REQUIRED WORK
The required result is the exact run of lines beginning at the one containing "let countdownInterval = null;" and ending at the last line of the entries.

[Stored data entries]
=== Section Start ===
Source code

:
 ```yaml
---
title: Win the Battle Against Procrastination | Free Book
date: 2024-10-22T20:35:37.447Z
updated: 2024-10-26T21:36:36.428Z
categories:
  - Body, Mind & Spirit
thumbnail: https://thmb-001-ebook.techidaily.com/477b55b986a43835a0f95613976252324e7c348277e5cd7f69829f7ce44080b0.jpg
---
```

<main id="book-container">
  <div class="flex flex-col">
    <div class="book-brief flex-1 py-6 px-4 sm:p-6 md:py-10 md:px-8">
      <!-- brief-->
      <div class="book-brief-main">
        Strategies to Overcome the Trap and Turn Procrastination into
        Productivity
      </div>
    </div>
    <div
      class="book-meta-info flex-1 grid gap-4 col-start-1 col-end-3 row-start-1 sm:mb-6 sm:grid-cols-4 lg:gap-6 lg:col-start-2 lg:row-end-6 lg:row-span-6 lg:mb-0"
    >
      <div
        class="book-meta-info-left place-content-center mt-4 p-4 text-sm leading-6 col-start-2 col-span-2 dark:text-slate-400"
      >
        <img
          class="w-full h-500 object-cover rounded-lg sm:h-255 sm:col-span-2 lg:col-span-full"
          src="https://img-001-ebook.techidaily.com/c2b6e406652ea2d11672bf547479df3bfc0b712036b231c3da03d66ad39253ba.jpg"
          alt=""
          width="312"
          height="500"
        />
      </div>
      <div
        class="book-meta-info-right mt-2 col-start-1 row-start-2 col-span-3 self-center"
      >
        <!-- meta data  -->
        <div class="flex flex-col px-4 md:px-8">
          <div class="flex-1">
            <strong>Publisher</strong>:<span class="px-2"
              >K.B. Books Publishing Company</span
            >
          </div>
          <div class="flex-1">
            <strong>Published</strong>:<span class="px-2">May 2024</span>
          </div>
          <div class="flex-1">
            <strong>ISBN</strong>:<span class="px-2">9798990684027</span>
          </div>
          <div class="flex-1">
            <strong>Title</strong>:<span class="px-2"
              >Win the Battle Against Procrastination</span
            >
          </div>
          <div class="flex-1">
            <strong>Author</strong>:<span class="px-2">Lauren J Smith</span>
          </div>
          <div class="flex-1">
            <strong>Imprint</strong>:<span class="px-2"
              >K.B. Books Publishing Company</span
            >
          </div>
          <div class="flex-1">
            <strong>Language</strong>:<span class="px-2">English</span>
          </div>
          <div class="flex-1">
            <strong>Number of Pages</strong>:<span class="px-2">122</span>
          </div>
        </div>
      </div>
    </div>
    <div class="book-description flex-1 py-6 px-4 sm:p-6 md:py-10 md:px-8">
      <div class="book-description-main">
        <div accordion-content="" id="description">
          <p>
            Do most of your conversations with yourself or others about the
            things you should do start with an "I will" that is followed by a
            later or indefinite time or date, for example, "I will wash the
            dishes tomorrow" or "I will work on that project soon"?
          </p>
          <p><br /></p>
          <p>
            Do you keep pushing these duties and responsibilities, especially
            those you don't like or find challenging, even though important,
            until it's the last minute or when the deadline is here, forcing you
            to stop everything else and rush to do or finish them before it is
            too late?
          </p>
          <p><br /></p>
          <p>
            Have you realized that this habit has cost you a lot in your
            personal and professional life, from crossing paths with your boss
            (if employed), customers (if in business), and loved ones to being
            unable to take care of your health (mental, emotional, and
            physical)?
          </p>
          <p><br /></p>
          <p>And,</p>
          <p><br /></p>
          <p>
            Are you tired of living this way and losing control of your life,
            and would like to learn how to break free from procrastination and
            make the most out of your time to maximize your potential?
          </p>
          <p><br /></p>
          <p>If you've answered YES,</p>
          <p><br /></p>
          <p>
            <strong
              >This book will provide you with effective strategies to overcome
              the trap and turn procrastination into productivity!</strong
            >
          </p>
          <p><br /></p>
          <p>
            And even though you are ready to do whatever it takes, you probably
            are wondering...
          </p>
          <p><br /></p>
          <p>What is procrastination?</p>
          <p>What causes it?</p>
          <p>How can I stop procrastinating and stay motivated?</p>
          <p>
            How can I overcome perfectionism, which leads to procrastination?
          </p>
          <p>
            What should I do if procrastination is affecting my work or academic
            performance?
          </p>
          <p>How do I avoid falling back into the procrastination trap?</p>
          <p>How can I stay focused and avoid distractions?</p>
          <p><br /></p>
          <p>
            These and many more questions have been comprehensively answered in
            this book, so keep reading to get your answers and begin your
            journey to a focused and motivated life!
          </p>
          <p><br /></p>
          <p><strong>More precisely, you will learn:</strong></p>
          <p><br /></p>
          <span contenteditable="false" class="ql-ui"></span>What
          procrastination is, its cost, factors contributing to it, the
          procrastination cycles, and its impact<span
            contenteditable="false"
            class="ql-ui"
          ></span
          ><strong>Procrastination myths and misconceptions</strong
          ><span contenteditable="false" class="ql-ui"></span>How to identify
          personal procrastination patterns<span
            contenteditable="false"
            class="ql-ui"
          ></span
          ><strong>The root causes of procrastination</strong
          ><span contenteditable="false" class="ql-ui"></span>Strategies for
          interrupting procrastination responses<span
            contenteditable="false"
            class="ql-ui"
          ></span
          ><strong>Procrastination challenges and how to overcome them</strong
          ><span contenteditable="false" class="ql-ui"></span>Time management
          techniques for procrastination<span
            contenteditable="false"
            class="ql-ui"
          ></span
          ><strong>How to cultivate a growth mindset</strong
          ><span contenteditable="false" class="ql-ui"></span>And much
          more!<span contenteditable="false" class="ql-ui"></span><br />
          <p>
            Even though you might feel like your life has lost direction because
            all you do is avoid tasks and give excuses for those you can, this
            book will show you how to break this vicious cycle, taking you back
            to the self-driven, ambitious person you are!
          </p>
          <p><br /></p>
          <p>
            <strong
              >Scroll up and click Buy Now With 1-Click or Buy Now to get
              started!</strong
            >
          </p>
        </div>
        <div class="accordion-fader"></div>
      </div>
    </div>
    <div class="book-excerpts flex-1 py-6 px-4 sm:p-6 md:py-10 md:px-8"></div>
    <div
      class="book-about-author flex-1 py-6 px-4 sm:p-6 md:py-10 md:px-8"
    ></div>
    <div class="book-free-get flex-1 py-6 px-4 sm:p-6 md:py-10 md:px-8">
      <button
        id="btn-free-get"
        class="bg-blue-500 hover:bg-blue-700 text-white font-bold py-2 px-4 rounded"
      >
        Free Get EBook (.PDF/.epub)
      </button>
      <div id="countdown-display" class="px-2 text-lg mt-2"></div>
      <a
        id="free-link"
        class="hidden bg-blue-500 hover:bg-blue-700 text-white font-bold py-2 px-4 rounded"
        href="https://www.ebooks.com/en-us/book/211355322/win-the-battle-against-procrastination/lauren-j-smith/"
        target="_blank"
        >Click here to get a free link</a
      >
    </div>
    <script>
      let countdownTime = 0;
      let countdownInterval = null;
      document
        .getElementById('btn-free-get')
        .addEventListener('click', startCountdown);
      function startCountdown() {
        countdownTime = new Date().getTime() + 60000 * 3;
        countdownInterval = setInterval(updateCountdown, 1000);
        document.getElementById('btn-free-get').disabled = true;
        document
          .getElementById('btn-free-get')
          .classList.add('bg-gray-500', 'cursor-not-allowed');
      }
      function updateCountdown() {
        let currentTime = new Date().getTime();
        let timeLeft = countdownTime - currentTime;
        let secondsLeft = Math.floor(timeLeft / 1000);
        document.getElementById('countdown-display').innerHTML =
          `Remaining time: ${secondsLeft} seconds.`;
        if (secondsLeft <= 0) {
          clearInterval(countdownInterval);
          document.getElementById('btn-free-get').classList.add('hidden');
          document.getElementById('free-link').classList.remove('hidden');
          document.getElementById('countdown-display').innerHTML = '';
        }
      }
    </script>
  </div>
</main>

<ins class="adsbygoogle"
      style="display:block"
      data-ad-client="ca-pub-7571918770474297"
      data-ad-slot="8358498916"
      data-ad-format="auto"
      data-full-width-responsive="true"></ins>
=== Section End ===
EXPECTED ANSWER
      let countdownInterval = null;
      document
        .getElementById('btn-free-get')
        .addEventListener('click', startCountdown);
      function startCountdown() {
        countdownTime = new Date().getTime() + 60000 * 3;
        countdownInterval = setInterval(updateCountdown, 1000);
        document.getElementById('btn-free-get').disabled = true;
        document
          .getElementById('btn-free-get')
          .classList.add('bg-gray-500', 'cursor-not-allowed');
      }
      function updateCountdown() {
        let currentTime = new Date().getTime();
        let timeLeft = countdownTime - currentTime;
        let secondsLeft = Math.floor(timeLeft / 1000);
        document.getElementById('countdown-display').innerHTML =
          `Remaining time: ${secondsLeft} seconds.`;
        if (secondsLeft <= 0) {
          clearInterval(countdownInterval);
          document.getElementById('btn-free-get').classList.add('hidden');
          document.getElementById('free-link').classList.remove('hidden');
          document.getElementById('countdown-display').innerHTML = '';
        }
      }
    </script>
  </div>
</main>

<ins class="adsbygoogle"
      style="display:block"
      data-ad-client="ca-pub-7571918770474297"
      data-ad-slot="8358498916"
      data-ad-format="auto"
      data-full-width-responsive="true"></ins>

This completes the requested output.